Sezon narciarski właśnie startuje! Ruszyły pierwsze wyciągi, marzymy o ostrych skrętach na zmrożonym sztruksie, o pierwszych szusach w dziewiczym puchu. Jednak w naszych narciarskich marzeniach nie zapominajmy o najważniejszym – bezpieczeństwie! Podstawowym elementem sprzętu, od którego zależy nasze bezpieczeństwo, jest właśnie kask narciarski. I tą tematyką - kasków i gogli zajmiemy się w dzisiejszej odsłonie naszego bloga. Wielu klientów w sklepie zadaje sprzedawcom pytanie: „czy kask narciarski jest nam naprawdę potrzebny?” Tu odpowiedź jest jedna – tak, przecież głowę mamy tylko jedną! Możemy być najlepszymi narciarzami na świecie, ale nie wyeliminujemy nigdy niebezpieczeństw obiektywnych, takich jak np. wypadki spowodowane przez innych narciarzy… Najważniejsza zasada – jeżeli posiadasz gogle i chcesz dobrać kask lub posiadasz kask i potrzebujesz dokupić gogle – przyjdź do salonu z posiadanym sprzętem. Eksperci zawsze pomogą idealnie dopasować jedno do drugiego.


Jak dobrać kask narciarski?

Przede wszystkim – kaski muszą posiadać atesty EN i CE, gwarantujące jakość i certyfikowane bezpieczeństwo. Czym kierować się zatem przy wyborze kasku? Oczywiście oprócz indywidualnych preferencji estetycznych i kolorystycznych? Na co zwrócić uwagę? Po pierwsze – bezpieczny kask to kask odpowiednio dopasowany rozmiarem. Nasi Eksperci dysponują specjalnymi miarkami obwodu głowy. Pamiętajmy jednak, że obwód to tylko jeden z parametrów. Liczy się również głębokość kasku i dobór do kształtu naszej głowy. Dobry kask ma zazwyczaj obwód regulowany w pewnym zakresie.
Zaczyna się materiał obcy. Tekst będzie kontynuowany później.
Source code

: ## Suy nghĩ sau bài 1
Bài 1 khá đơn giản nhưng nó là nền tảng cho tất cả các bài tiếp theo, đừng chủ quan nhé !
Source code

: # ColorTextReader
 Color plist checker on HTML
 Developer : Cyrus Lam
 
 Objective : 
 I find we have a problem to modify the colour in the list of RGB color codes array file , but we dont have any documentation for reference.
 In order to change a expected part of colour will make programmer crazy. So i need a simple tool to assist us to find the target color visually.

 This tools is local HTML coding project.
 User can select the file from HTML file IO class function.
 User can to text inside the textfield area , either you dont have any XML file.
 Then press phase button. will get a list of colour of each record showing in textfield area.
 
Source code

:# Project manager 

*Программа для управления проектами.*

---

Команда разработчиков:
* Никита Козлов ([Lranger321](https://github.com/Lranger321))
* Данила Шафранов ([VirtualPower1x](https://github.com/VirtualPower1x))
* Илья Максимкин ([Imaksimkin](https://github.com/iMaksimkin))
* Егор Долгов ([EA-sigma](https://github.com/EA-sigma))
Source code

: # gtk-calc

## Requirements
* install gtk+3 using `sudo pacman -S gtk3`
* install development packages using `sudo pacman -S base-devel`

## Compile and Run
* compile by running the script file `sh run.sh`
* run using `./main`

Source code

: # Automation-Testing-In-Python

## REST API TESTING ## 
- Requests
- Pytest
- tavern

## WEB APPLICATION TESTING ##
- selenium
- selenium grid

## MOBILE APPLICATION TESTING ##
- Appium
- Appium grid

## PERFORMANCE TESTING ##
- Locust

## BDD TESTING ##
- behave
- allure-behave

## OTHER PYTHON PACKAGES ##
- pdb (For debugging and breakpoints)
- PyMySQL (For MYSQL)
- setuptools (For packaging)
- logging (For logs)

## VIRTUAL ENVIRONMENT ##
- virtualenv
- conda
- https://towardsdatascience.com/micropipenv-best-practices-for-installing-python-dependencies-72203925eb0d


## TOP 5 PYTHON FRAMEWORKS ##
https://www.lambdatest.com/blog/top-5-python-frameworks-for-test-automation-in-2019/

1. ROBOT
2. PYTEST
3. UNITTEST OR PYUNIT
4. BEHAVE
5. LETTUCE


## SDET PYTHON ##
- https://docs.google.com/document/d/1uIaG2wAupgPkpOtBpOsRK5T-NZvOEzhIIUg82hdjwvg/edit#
Pozwala nam to na jego użytkowanie np. z nieco grubszą kominiarką.

Nigdy nie mierzymy kasku na grubą czapkę, zwłaszcza z wyraźnymi szwami, lub, co gorsza, z pomponem. To kwestia nie tylko wygody, ale przede wszystkim bezpieczeństwa. Grube szwy na czapce przy mocnym uderzeniu mogą nawet rozciąć skórę głowy. Pod kask zakładamy więc najlepiej bezszwową, termoaktywną kominiarkę, lub czapkę/kominiarkę z całkowicie płaskimi szwami. Dobrze sprawdzają się również chusty tunelowe typu Buff. Dobrze dopasowany kask narciarski po założeniu i lekkim dokręceniu regulacji obwodu powinien stabilnie leżeć na głowie. Przy dynamicznych ruchach głową musi pozostać na swoim miejscu, nawet przy odpiętym pasku pod brodą. Dobry kask charakteryzuje się również regulowaną wentylacją. To bardzo istotna cecha, zwłaszcza dla narciarzy, którzy dość mocno się pocą lub lubią wiosenne narty na lodowcu, przy zdecydowanie dodatnich temperaturach. Otwarta wentylacja skutecznie odprowadza nadmiar ciepła i potu z naszej skóry, a gdy robi się zimniej, otwory wentylacyjne możemy zamknąć (nawet w grubej rękawicy), aby uniknąć zbytniego wychłodzenia. Kaski dziecięce dla naszych juniorów dobieramy identycznie. Kardynalnym błędem jest kupno kasku „na wyrost”, zdecydowanie za dużego, tak aby wystarczył na kilka lat… Pamiętajmy, że tu chodzi o bezpieczeństwo naszych dzieci, a ono jest bezcenne…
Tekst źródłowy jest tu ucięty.